Alternator

Discussion in 'Sparky's corner' started by GRIMM, Jan 5, 2006.

  1. GRIMM

    GRIMM Well-Known Member

    i am thinking i have to replace my alternator, tested my cables (unplugged) there is no current draw, the battery is a bosch and it dies almost overnight. my alternator looks pretty old, its corroding now, and i wouldnt mind the prettyness under the hood anyway, so a few questions:

    What amp alternator should i get?

    I was looking at a 95, and then a 110. is this too high?

    How do i test the voltage at my coil? after reading the other thread i thought i would check mine.

    And lastly, Poston sells some pulleys that are advertised to add 15-20 HP due to changing the ratio of the pulleys. Is this the case, or is this advertised just to sell them, and if it is true, is it 15 per pulley or for the set? and also does anyone make one for a power steering pump?
     
  2. 70 gsconvt

    70 gsconvt Silver Level contributor

    A question about your car. Is it still stock or have their been modifications? Also, does it still have the factory stereo or have you put in a modern system?

    I would bet your stock alternator was only 63 amps at most. If there have been no major modifications to the car, it's kind of a waste to get the bigger amp one. Also, more amps means a bigger load on the engine. So it would take away some HP.

    I run the pulleys on my engine. I don't know for sure how much they helped, but I don't think they hurt. But if do use them, you may want to get a higher amp alternator to compensate for the slower speed at which it will be spinning. But then you're causing more drag on the engine which will probably negate any gain from the pulleys. It's a vicious circle you're caught in.

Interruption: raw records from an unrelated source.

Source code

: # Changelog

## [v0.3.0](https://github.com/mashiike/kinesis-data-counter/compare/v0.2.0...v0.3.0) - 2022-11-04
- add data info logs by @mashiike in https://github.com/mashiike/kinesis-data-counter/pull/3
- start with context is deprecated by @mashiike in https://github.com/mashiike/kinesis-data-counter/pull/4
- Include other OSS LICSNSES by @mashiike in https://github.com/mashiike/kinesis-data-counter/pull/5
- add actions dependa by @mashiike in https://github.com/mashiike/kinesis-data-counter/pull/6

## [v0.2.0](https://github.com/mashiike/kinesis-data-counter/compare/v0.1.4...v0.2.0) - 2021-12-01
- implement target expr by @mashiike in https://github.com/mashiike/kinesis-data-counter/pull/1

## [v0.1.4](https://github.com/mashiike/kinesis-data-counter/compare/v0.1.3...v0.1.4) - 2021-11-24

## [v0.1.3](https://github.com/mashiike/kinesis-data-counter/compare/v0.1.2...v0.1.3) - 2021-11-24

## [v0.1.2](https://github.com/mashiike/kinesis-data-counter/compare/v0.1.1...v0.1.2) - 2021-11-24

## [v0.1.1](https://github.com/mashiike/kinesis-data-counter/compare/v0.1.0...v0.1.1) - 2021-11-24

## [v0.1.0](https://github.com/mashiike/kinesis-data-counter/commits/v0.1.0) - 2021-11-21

    I would say just get an AC Delco Reman 63 amp and you should be just fine.
     
  3. GRIMM

    GRIMM Well-Known Member

    yes, i have added a new stereo, the original owner took out the stock one and replaced it, but took that one also.

    the stock stereo was causing a drain, but i fixed that.

    the entire cars wires have been redone.

    the only major change is the stereo, and the interior lights have been put on a toggle switch, fused of course.

    also, today, i saw the amp gauge that i installed flickering all over the place, and also, something i haven seen before, the amp gauge was fluctuating about 2 volts back and forth.

    car is completely stock, except a 72 small block carb, soon to be replaced, we will be modifying it highly.

    i guess i just wont go with the pulleys because they are $180 and still no power steering pump.

    Edit: Power steering pump pulley that is
     
    Last edited: Jan 5, 2006
  4. 65specialconver

    65specialconver kennedy-bell MIA

    alt

    if you want a hi amp unit,see my ad in the vendor section.can also do a stock 63amp.you can put the alt on a toggle also,for racing :3gears: ..jamie
     
  5. GRIMM

    GRIMM Well-Known Member

    ok ill check it out.

    But we probably will end up buying one (if they have one that is) from summit
     
  6. flynbuick

    flynbuick Guest

    I have seen similar issues with an aftermarket radio and with the sector switch which is tied by a rod to the ignition key switch. When they get worn and arc internally the key can mechanically be in the off position but the sector switch is still electrically in the on or accessory position. Use a clamp on amp meter on the positive cable of the battery and have someone wiggle the key slighly to see if the current draw changes.
     
  7. GRIMM

    GRIMM Well-Known Member

    mine isnt actually hooked up to that anymore.

    The previous owner cut the hole out for the aftermarket radio, but the old volume hole is still there, so i got a rocker switch for the radio power.